Tak satupun orang yang berbeda pendapat tentang hak rakyat Palestina
untuk membangun dan merayakan kemerdekaan negaranya yang layak dengan
pengorbanan dan kontribusinya selama ini. Membentuk zaman baru yang
mencerminkan bangsa Palestina bebas dan merdeka, setelah beberapa dekade
mengalami penderitaan yang panjang.
Mewujudkan negara Palestina yang merdeka adalah cita-cita setiap orang
Palestina, walaupun sangat ditentang oleh penjajah durjana. Atau oleh
antek-antek penjajah. Sehingga Anda tidak bisa melihat seorang Palestina
bisa mencintai tanah airnya dan merasakan indahnya revolusi. Orang yang
selalu menentang setiap upaya bagi kemajuan negeri dan proses penguatan
jati diri bangsa Palestina yang sejati.
Akan tetapi tema tentang negara seharusnya tidak semestinya diekspos
seadanya, jauh dari konten dan nilai-nilai luhur. Karena masih banyak
tafsiran tentang karakter negara yang akan mendapatkan legalitas dari
lembaga-lembaga dunia. Dari soal efektivitas kekuasaan yang dimilikinya
di lapangan nanti, soal berbagai batasan dan komitmen yang harus
dijalankannya, hingga soal karakter hubungannya dengan Zionis Israel dan
sejumlah tafsiran lainnya yang muncul tentang orientasi negara yang
akan dibentuk nanti. Untuk menentukan apakah negara ini memiliki
beberapa penopang utama sebagai penyangga atau hanya sekedar negara
boneka, tak lain tak bukan.
Dari sejumlah pengalaman interaksi sebelumnya yang penulis alami
dengan pihak Zionis Israel dan pemeritah Amerika serta Uni Eropa (UE)
berikutnya. Mereka yang biasanya mengontrol langsung pada mekanisme
pembuatan kebijakan negara, khususnya tentang isu Palestina.
Pengalaman-pengalaman itu menunjukkan betapa besarnya kesulitan dan
rintangan yang dihadapi oleh pihak Otoritas Palestina (OP), hingga
sekarang ini. Sehingga menjadikannya sebagai eksistensi lemah tak
berdaya, tak bisa memutuskan kebijakan apapun dan selalu dalam
bayang-bayang tekanan, bahkan pengaruh, dari pihak luar.
Catatan dan Masukan
Atas rencana Mahmud Abbas dan OP yang ingin berangkat ke Perserikatan
Bangsa-Bangsa (PBB) dan mengumumkan akan berdirinya negara Palestina
merdeka, penulis ingin menjelaskan sejumlah catatan dibawah ini:
Pertama: keberangkatan ke PBB untuk mendapatkan keanggotaan penuh
bagi negara Palestina dengan batas tahun 1967 akan memberikan legitimasi
kepada Zionis Israel untuk menjajah wilayah-wilayah Palestina lainnya.

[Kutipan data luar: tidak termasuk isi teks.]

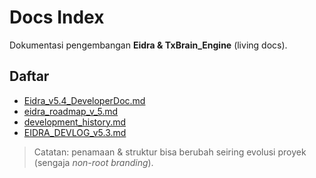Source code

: # Docs Index

Dokumentasi pengembangan **Eidra & TxBrain_Engine** (living docs).

## Daftar
- [Eidra_v5.4_DeveloperDoc.md](Eidra_v5.4_DeveloperDoc.md)
- [eidra_roadmap_v_5.md](eidra_roadmap_v_5.md)
- [development_history.md](development_history.md)
- [EIDRA_DEVLOG_v5.3.md](EIDRA_DEVLOG_v5.3.md)

> Catatan: penamaan & struktur bisa berubah seiring evolusi proyek (sengaja _non-root branding_).
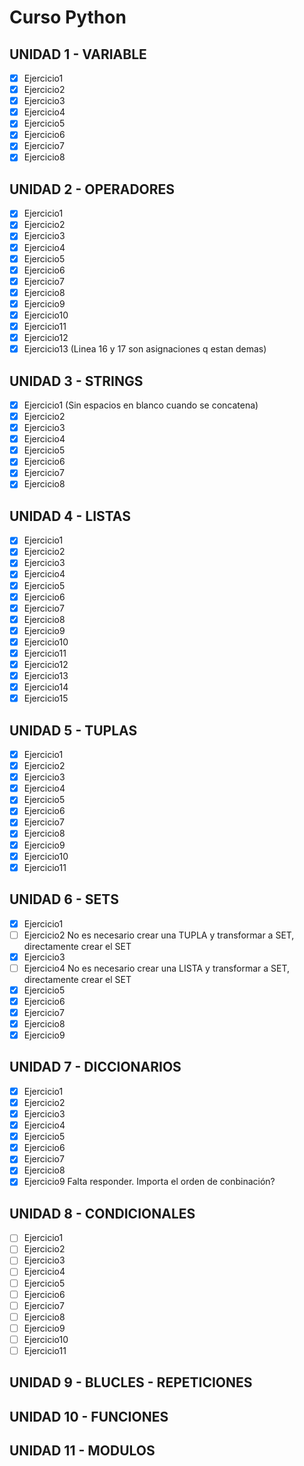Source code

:# Curso Python

## UNIDAD 1 - VARIABLE

- [x] Ejercicio1
- [x] Ejercicio2
- [x] Ejercicio3
- [x] Ejercicio4
- [x] Ejercicio5
- [x] Ejercicio6
- [x] Ejercicio7
- [x] Ejercicio8

## UNIDAD 2 - OPERADORES

- [x] Ejercicio1
- [x] Ejercicio2
- [x] Ejercicio3
- [x] Ejercicio4
- [x] Ejercicio5
- [x] Ejercicio6
- [x] Ejercicio7
- [x] Ejercicio8
- [x] Ejercicio9
- [x] Ejercicio10
- [x] Ejercicio11
- [x] Ejercicio12
- [x] Ejercicio13 (Linea 16 y 17 son asignaciones q estan demas)

## UNIDAD 3 - STRINGS

- [x] Ejercicio1 (Sin espacios en blanco cuando se concatena)
- [x] Ejercicio2
- [x] Ejercicio3
- [x] Ejercicio4
- [x] Ejercicio5
- [x] Ejercicio6
- [x] Ejercicio7
- [x] Ejercicio8

## UNIDAD 4 - LISTAS

- [x] Ejercicio1
- [x] Ejercicio2
- [x] Ejercicio3
- [x] Ejercicio4
- [x] Ejercicio5
- [x] Ejercicio6
- [x] Ejercicio7
- [x] Ejercicio8
- [x] Ejercicio9
- [x] Ejercicio10
- [x] Ejercicio11
- [x] Ejercicio12
- [x] Ejercicio13
- [x] Ejercicio14
- [x] Ejercicio15

## UNIDAD 5 - TUPLAS

- [x] Ejercicio1 
- [x] Ejercicio2
- [x] Ejercicio3
- [x] Ejercicio4
- [x] Ejercicio5
- [x] Ejercicio6
- [x] Ejercicio7
- [x] Ejercicio8
- [x] Ejercicio9
- [x] Ejercicio10
- [x] Ejercicio11

## UNIDAD 6 - SETS

- [x] Ejercicio1 
- [ ] Ejercicio2 No es necesario crear una TUPLA y transformar a SET, directamente crear el SET
- [x] Ejercicio3
- [ ] Ejercicio4 No es necesario crear una LISTA y transformar a SET, directamente crear el SET
- [x] Ejercicio5
- [x] Ejercicio6
- [x] Ejercicio7
- [x] Ejercicio8
- [x] Ejercicio9

## UNIDAD 7 - DICCIONARIOS

- [x] Ejercicio1 
- [x] Ejercicio2
- [x] Ejercicio3
- [x] Ejercicio4
- [x] Ejercicio5
- [x] Ejercicio6
- [x] Ejercicio7
- [x] Ejercicio8
- [x] Ejercicio9 Falta responder. Importa el orden de conbinación?

## UNIDAD 8 - CONDICIONALES

- [ ] Ejercicio1 
- [ ] Ejercicio2
- [ ] Ejercicio3
- [ ] Ejercicio4
- [ ] Ejercicio5
- [ ] Ejercicio6
- [ ] Ejercicio7
- [ ] Ejercicio8
- [ ] Ejercicio9
- [ ] Ejercicio10
- [ ] Ejercicio11

## UNIDAD 9 - BLUCLES - REPETICIONES

## UNIDAD 10 - FUNCIONES

## UNIDAD 11 - MODULOS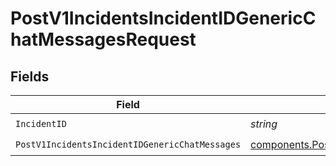 # PostV1IncidentsIncidentIDGenericChatMessagesRequest


## Fields

| Field                                                                                                                              | Type                                                                                                                               | Required                                                                                                                           | Description                                                                                                                        |
| ---------------------------------------------------------------------------------------------------------------------------------- | ---------------------------------------------------------------------------------------------------------------------------------- | ---------------------------------------------------------------------------------------------------------------------------------- | ---------------------------------------------------------------------------------------------------------------------------------- |
| `IncidentID`                                                                                                                       | *string*                                                                                                                           | :heavy_check_mark:                                                                                                                 | N/A                                                                                                                                |
| `PostV1IncidentsIncidentIDGenericChatMessages`                                                                                     | [components.PostV1IncidentsIncidentIDGenericChatMessages](../../models/components/postv1incidentsincidentidgenericchatmessages.md) | :heavy_check_mark:                                                                                                                 | N/A                                                                                                                                |
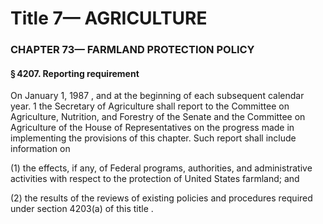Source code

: 
# Title 7— AGRICULTURE
### CHAPTER 73— FARMLAND PROTECTION POLICY
#### § 4207. Reporting requirement

On January 1, 1987 , and at the beginning of each subsequent calendar year. 1 the Secretary of Agriculture shall report to the Committee on Agriculture, Nutrition, and Forestry of the Senate and the Committee on Agriculture of the House of Representatives on the progress made in implementing the provisions of this chapter. Such report shall include information on

(1) the effects, if any, of Federal programs, authorities, and administrative activities with respect to the protection of United States farmland; and

(2) the results of the reviews of existing policies and procedures required under section 4203(a) of this title .
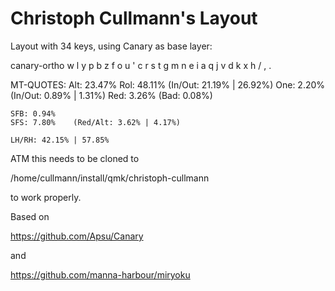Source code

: # Christoph Cullmann's Layout

Layout with 34 keys, using Canary as base layer:

  canary-ortho
    w l y p b  z f o u '
    c r s t g  m n e i a
    q j v d k  x h / , .

  MT-QUOTES:
    Alt: 23.47%
    Rol: 48.11%   (In/Out: 21.19% | 26.92%)
    One:  2.20%   (In/Out:  0.89% |  1.31%)
    Red:  3.26%   (Bad:     0.08%)

    SFB: 0.94%
    SFS: 7.80%    (Red/Alt: 3.62% | 4.17%)

    LH/RH: 42.15% | 57.85%

ATM this needs to be cloned to

/home/cullmann/install/qmk/christoph-cullmann

to work properly.

Based on

https://github.com/Apsu/Canary

and

https://github.com/manna-harbour/miryoku
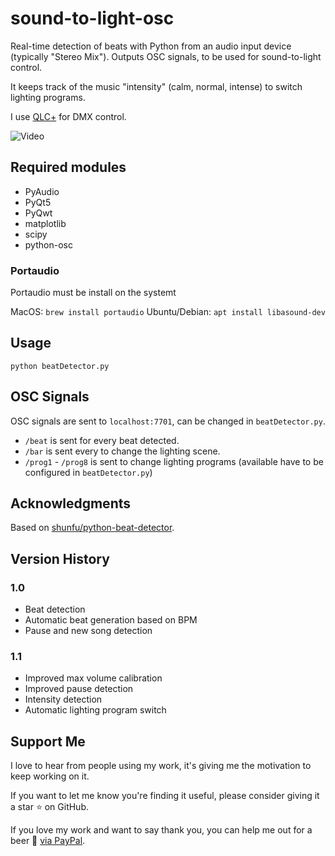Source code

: sound-to-light-osc
==================

Real-time detection of beats with Python from an audio input device (typically "Stereo Mix"). Outputs OSC signals,
to be used for sound-to-light control.

It keeps track of the music "intensity" (calm, normal, intense) to switch lighting programs.

I use [QLC+](https://github.com/mcallegari/qlcplus) for DMX control.

![Video](video.gif)

Required modules
----------------

- PyAudio
- PyQt5
- PyQwt
- matplotlib
- scipy
- python-osc

### Portaudio
Portaudio must be install on the systemt

MacOS: `brew install portaudio`
Ubuntu/Debian: `apt install libasound-dev`

Usage
-----

`python beatDetector.py`

OSC Signals
-----------

OSC signals are sent to `localhost:7701`, can be changed in `beatDetector.py`.

- `/beat` is sent for every beat detected.
- `/bar` is sent every to change the lighting scene.
- `/prog1` - `/prog8` is sent to change lighting programs (available have to be configured in `beatDetector.py`)

Acknowledgments
---------------

Based on [shunfu/python-beat-detector](https://github.com/shunfu/python-beat-detector).

Version History
---------------

### 1.0

- Beat detection
- Automatic beat generation based on BPM
- Pause and new song detection

### 1.1

- Improved max volume calibration
- Improved pause detection
- Intensity detection
- Automatic lighting program switch

Support Me
----------
I love to hear from people using my work, it's giving me the motivation to keep working on it.

If you want to let me know you're finding it useful, please consider giving it a star ⭐ on GitHub.

If you love my work and want to say thank you, you can help me out for a beer 🍻️
[via PayPal](https://paypal.me/ChristianScheb).

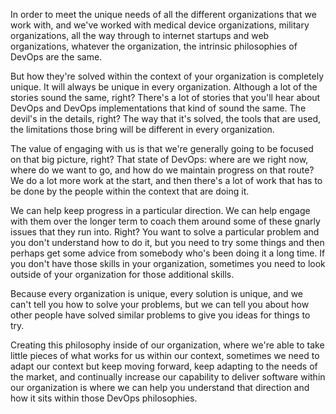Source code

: In order to meet the unique needs of all the different organizations that we work with, and we've worked with medical device organizations, military organizations, all the way through to internet startups and web organizations, whatever the organization, the intrinsic philosophies of DevOps are the same. 

But how they're solved within the context of your organization is completely unique. It will always be unique in every organization. Although a lot of the stories sound the same, right? There's a lot of stories that you'll hear about DevOps and DevOps implementations that kind of sound the same. The devil's in the details, right? The way that it's solved, the tools that are used, the limitations those bring will be different in every organization. 

The value of engaging with us is that we're generally going to be focused on that big picture, right? That state of DevOps: where are we right now, where do we want to go, and how do we maintain progress on that route? We do a lot more work at the start, and then there's a lot of work that has to be done by the people within the context that are doing it. 

We can help keep progress in a particular direction. We can help engage with them over the longer term to coach them around some of these gnarly issues that they run into. Right? You want to solve a particular problem and you don't understand how to do it, but you need to try some things and then perhaps get some advice from somebody who's been doing it a long time. If you don't have those skills in your organization, sometimes you need to look outside of your organization for those additional skills. 

Because every organization is unique, every solution is unique, and we can't tell you how to solve your problems, but we can tell you about how other people have solved similar problems to give you ideas for things to try. 

Creating this philosophy inside of our organization, where we're able to take little pieces of what works for us within our context, sometimes we need to adapt our context but keep moving forward, keep adapting to the needs of the market, and continually increase our capability to deliver software within our organization is where we can help you understand that direction and how it sits within those DevOps philosophies.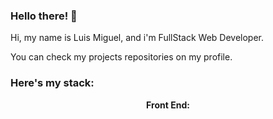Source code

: ### Hello there! 👋

Hi, my name is Luis Miguel, and i'm FullStack Web Developer.

You can check my projects repositories on my profile.

### Here's my stack:

<p align="center" style="font-weight: bold;">Front End:</p>
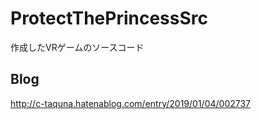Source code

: ProtectThePrincessSrc
====
作成したVRゲームのソースコード

## Blog
http://c-taquna.hatenablog.com/entry/2019/01/04/002737
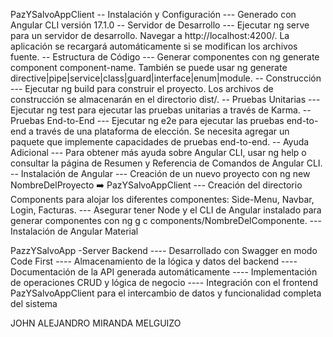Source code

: PazYSalvoAppClient
-- Instalación y Configuración
--- Generado con Angular CLI versión 17.1.0
-- Servidor de Desarrollo
--- Ejecutar ng serve para un servidor de desarrollo. Navegar a http://localhost:4200/. La aplicación se recargará automáticamente si se modifican los archivos fuente.
-- Estructura de Código
--- Generar componentes con ng generate component component-name. También se puede usar ng generate directive|pipe|service|class|guard|interface|enum|module.
-- Construcción
--- Ejecutar ng build para construir el proyecto. Los archivos de construcción se almacenarán en el directorio dist/.
-- Pruebas Unitarias
--- Ejecutar ng test para ejecutar las pruebas unitarias a través de Karma.
-- Pruebas End-to-End
--- Ejecutar ng e2e para ejecutar las pruebas end-to-end a través de una plataforma de elección. Se necesita agregar un paquete que implemente capacidades de pruebas end-to-end.
-- Ayuda Adicional
--- Para obtener más ayuda sobre Angular CLI, usar ng help o consultar la página de Resumen y Referencia de Comandos de Angular CLI.
-- Instalación de Angular
--- Creación de un nuevo proyecto con ng new NombreDelProyecto ➡️ PazYSalvoAppClient
--- Creación del directorio Components para alojar los diferentes componentes: Side-Menu, Navbar, Login, Facturas.
--- Asegurar tener Node y el CLI de Angular instalado para generar componentes con ng g c components/NombreDelComponente.
--- Instalación de Angular Material

PazzYSalvoApp 
-Server Backend
---- Desarrollado con Swagger en modo Code First
---- Almacenamiento de la lógica y datos del backend
---- Documentación de la API generada automáticamente
---- Implementación de operaciones CRUD y lógica de negocio
---- Integración con el frontend PazYSalvoAppClient para el intercambio de datos y funcionalidad completa del sistema

JOHN ALEJANDRO MIRANDA MELGUIZO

Jika kita perhatikan dengan seksama upaya perundingan yang digagas
oleh pihak Palestina untuk mendapatkan pengakuan negara dengan batas
tahun 1967, yang itu hanya mewakili 22% saja dari luas wilayah Palestina
historis, sebagai sumber referensi bagi perundingan dengan tujuan
mendirikan negara di atas wilayah tersebut (22% itu). Maka penulis
melihat upaya untuk memperoleh apa yang disebut negara di PBB, dalam
bentuk apapun, secara otomatis akan menghilangkan sisanya lagi, 78% dari
luas Palestina, untuk kepentingan pihak Israel. Sekaligus, mengharamkan
bangsa Palestina untuk memintanya lagi di kancah dunia, sesuai dengan
hukum internasional yang berlaku.
Kedua: dilihat dari sisi hukum dan fakta, keberhasilan upaya resmi
Palestina dalam koridor lembaga-lembaga PBB, dengan sendirinya akan
membahayakan masa kini dan masa depan isu Palestina. Juga akan
membahayakan bagi masa depan pembebasan nasional rakyat Palestina dari
penjajahan Zionis Israel, dan memberikan hadiah gratis kepada Zionis
Israel yang tak terbayangkan sebelumnya. Selanjutnya, akan menyatakan
pengakuan terhadap Zionis Israel sebagai negara Yahudi dan melakukan
kompromi atas tanah Palestina tahun 1948.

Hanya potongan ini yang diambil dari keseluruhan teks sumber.